In this letter opinion, the Court of Chancery declined to certify an interim award of fees and expenses to be paid by EMAK Worldwide, Inc. (“EMAK”) as a partial final judgment pursuant to Rule 54(b). On July 19, 2010, the Court of Chancery granted plaintiff’s application for an interim fee award, which order was subsequently challenged by EMAK on the grounds that the Court of Chancery cannot direct payment unless such order is certified as a partial final judgment. Specifically, EMAK argued that such order would be “contrary to basic notions of justice” to issue such order “without any right of EMAK to be heard on appeal prior to the payment.” 

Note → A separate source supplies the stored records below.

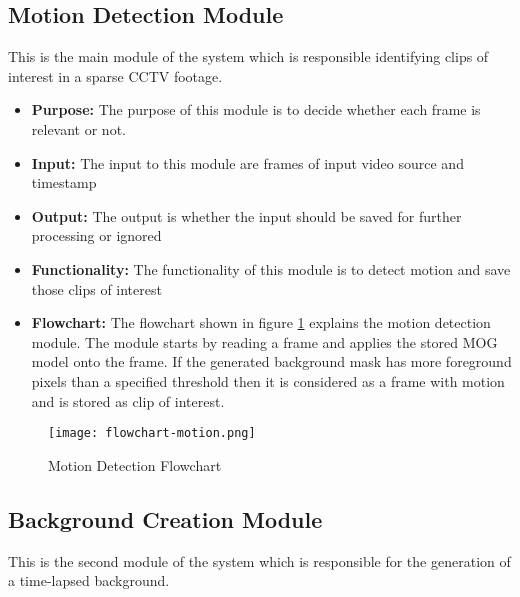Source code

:     \subsection{Motion Detection Module}
    This is the main module of the system which is responsible identifying clips
    of interest in a sparse CCTV footage.

    \begin{itemize}
        \item \textbf{Purpose:} The purpose of this module is to decide whether
        each frame is relevant or not.
        \item \textbf{Input:} The input to this module are frames of input video
        source and timestamp
        \item \textbf{Output:} The output is whether the input should be saved
        for further processing or ignored
        \item \textbf{Functionality:} The functionality of this module is to
        detect motion and save those clips of interest
        \item \textbf{Flowchart:} The flowchart shown in figure
        \ref{img:flowchart-motion} explains the motion detection module. The
        module starts by reading a frame and applies the stored MOG model onto
        the frame. If the generated background mask has more foreground pixels
        than a specified threshold then it is considered as a frame with motion
        and is stored as clip of interest.
    \end{itemize}

    \begin{figure}[H]
        \centering
        \texttt{[image: flowchart-motion.png]}
        \caption{Motion Detection Flowchart}
        \label{img:flowchart-motion}
    \end{figure}


    \subsection{Background Creation Module}
    This is the second module of the system which is responsible for the
    generation of a time-lapsed background.

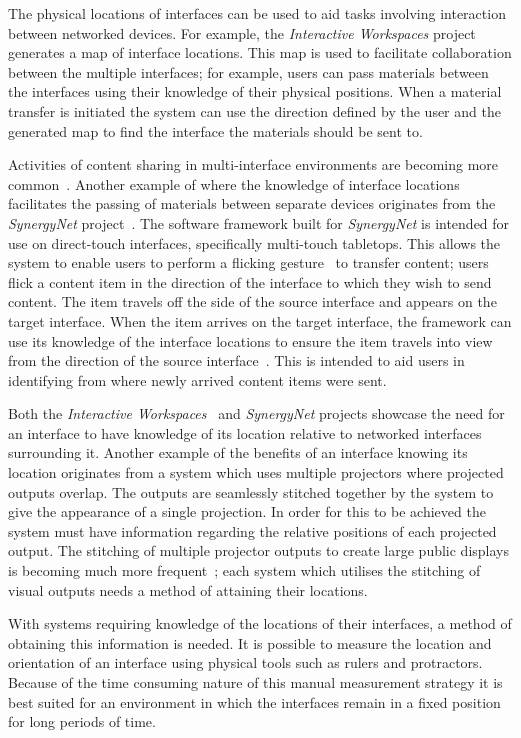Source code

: \documentclass{bmcart}
\begin{document}
The physical locations of interfaces can be used to aid tasks involving interaction between networked devices.
For example, the {\emph{Interactive Workspaces}} project~\cite{Johanson2002} generates a map of interface locations.
This map is used to facilitate collaboration between the multiple interfaces; for example, users can pass materials between the interfaces using their knowledge of their physical positions.
When a material transfer is initiated the system can use the direction defined by the user and the generated map to find the interface the materials should be sent to.

Activities of content sharing in multi-interface environments are becoming more common~\cite{Nacenta2009}.
Another example of where the knowledge of interface locations facilitates the passing of materials between separate devices originates from the {\emph{SynergyNet}} project~\cite{Burd2009}.
The software framework built for {\emph{SynergyNet}} is intended for use on direct-touch interfaces, specifically multi-touch tabletops.
This allows the system to enable users to perform a flicking gesture~\cite{Reetz2006} to transfer content; users flick a content item in the direction of the interface to which they wish to send content.
The item travels off the side of the source interface and appears on the target interface.
When the item arrives on the target interface, the framework can use its knowledge of the interface locations to ensure the item travels into view from the direction of the source interface~\cite{McNaughton2017}.
This is intended to aid users in identifying from where newly arrived content items were sent.

Both the {\emph{Interactive Workspaces}}~\cite{Johanson2002} and {\emph{SynergyNet}} projects showcase the need for an interface to have knowledge of its location relative to networked interfaces surrounding it.
Another example of the benefits of an interface knowing its location originates from a system which uses multiple projectors where projected outputs overlap.
The outputs are seamlessly stitched together by the system to give the appearance of a single projection.
In order for this to be achieved the system must have information regarding the relative positions of each projected output.
The stitching of multiple projector outputs to create large public displays is becoming much more frequent~\cite{Jones2011}; each system which utilises the stitching of visual outputs needs a method of attaining their locations.

With systems requiring knowledge of the locations of their interfaces, a method of obtaining this information is needed.
It is possible to measure the location and orientation of an interface using physical tools such as rulers and protractors. 
Because of the time consuming nature of this manual measurement strategy it is best suited for an environment in which the interfaces remain in a fixed position for long periods of time.
\end{document}
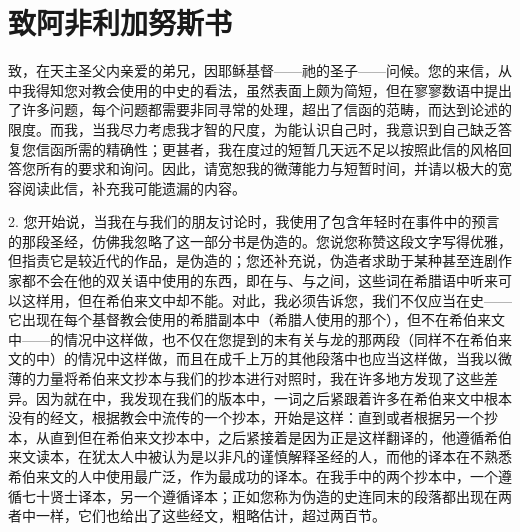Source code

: 
\chapter{致阿非利加努斯书}


致，在天主圣父内亲爱的弟兄，因耶稣基督——祂的圣子——问候。您的来信，从中我得知您对教会使用的中史的看法，虽然表面上颇为简短，但在寥寥数语中提出了许多问题，每个问题都需要非同寻常的处理，超出了信函的范畴，而达到论述的限度。而我，当我尽力考虑我才智的尺度，为能认识自己时，我意识到自己缺乏答复您信函所需的精确性；更甚者，我在度过的短暂几天远不足以按照此信的风格回答您所有的要求和询问。因此，请宽恕我的微薄能力与短暂时间，并请以极大的宽容阅读此信，补充我可能遗漏的内容。\par

2. 您开始说，当我在与我们的朋友讨论时，我使用了包含年轻时在事件中的预言的那段圣经，仿佛我忽略了这一部分书是伪造的。您说您称赞这段文字写得优雅，但指责它是较近代的作品，是伪造的；您还补充说，伪造者求助于某种甚至连剧作家都不会在他的双关语中使用的东西，即在与、与之间，这些词在希腊语中听来可以这样用，但在希伯来文中却不能。对此，我必须告诉您，我们不仅应当在史——它出现在每个基督教会使用的希腊副本中（希腊人使用的那个），但不在希伯来文中——的情况中这样做，也不仅在您提到的末有关与龙的那两段（同样不在希伯来文的中）的情况中这样做，而且在成千上万的其他段落中也应当这样做，当我以微薄的力量将希伯来文抄本与我们的抄本进行对照时，我在许多地方发现了这些差异。因为就在中，我发现在我们的版本中，一词之后紧跟着许多在希伯来文中根本没有的经文，根据教会中流传的一个抄本，开始是这样：直到或者根据另一个抄本，从直到但在希伯来文抄本中，之后紧接着是因为正是这样翻译的，他遵循希伯来文读本，在犹太人中被认为是以非凡的谨慎解释圣经的人，而他的译本在不熟悉希伯来文的人中使用最广泛，作为最成功的译本。在我手中的两个抄本中，一个遵循七十贤士译本，另一个遵循译本；正如您称为伪造的史连同末的段落都出现在两者中一样，它们也给出了这些经文，粗略估计，超过两百节。\par

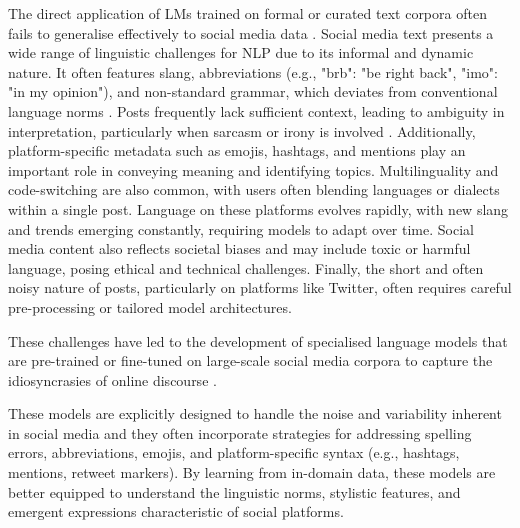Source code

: The direct application of \acp{LM} trained on formal or curated text corpora often fails to generalise effectively to social media data \cite{sun-etal-2024-toward}. Social media text presents a wide range of linguistic challenges for \ac{NLP} due to its informal and dynamic nature. It often features slang, abbreviations (e.g., "brb": "be right back", "imo": "in my opinion"), and non-standard grammar, which deviates from conventional language norms \cite{bashlovkina2023smile}. Posts frequently lack sufficient context, leading to ambiguity in interpretation, particularly when sarcasm or irony is involved \cite{khan2025textual}. Additionally, platform-specific metadata such as emojis, hashtags, and mentions play an important role in conveying meaning and identifying topics. Multilinguality and code-switching are also common, with users often blending languages or dialects within a single post. Language on these platforms evolves rapidly, with new slang and trends emerging constantly, requiring models to adapt over time. Social media content also reflects societal biases and may include toxic or harmful language, posing ethical and technical challenges. Finally, the short and often noisy nature of posts, particularly on platforms like Twitter, often requires careful pre-processing or tailored model architectures. 

These challenges have led to the development of specialised language models that are pre-trained or fine-tuned on large-scale social media corpora to capture the idiosyncrasies of online discourse \cite{bertweet}.

These models are explicitly designed to handle the noise and variability inherent in social media and they often incorporate strategies for addressing spelling errors, abbreviations, emojis, and platform-specific syntax (e.g., hashtags, mentions, retweet markers). By learning from in-domain data, these models are better equipped to understand the linguistic norms, stylistic features, and emergent expressions characteristic of social platforms.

The Court began its analysis by reviewing the circumstances under which an interim award of attorneys’ fees may be granted, and observed that whatever the underlying circumstances, an interim award of fees does not hang in suspension until the entry of a final judgment. Vice Chancellor Laster noted that the Delaware Supreme Court has implicitly recognized the Court of Chancery’s inherent power to enforce its orders and direct timely payment of the same. For example, in Minna v. Energy Coal S.p.A., 984 A.2d 120 (Del. 2009), the Supreme Court affirmed the Court of Chancery’s entry of a default judgment as a consequence for the plaintiff’s failure to pay attorneys’ fees awarded as a discovery sanction. In that case, there was no suggestion that the Court of Chancery lacked the authority to require payment of the fee award prior to the entry of a final judgment. Vice Chancellor Laster also cited as support the Delaware Supreme Court’s opinion in Pollard v. The Placers, Inc., 692 A.2d 879 (Del. 1997), wherein the Supreme Court declined to entertain a separate appeal from an interim fee award. In that case, the Supreme Court noted that the “aggrieved party has the assurance that an unappealable interlocutory order is preserved for review upon the entry of a final judgment.” The Supreme Court’s decision in Pollard also comports with the strong policy against piecemeal appeals and in favor of judicial efficiency. In light of the foregoing, the Court of Chancery determined that an immediate right of appeal was neither required nor warranted and that the fee award can be reviewed on appeal from the final order in the case.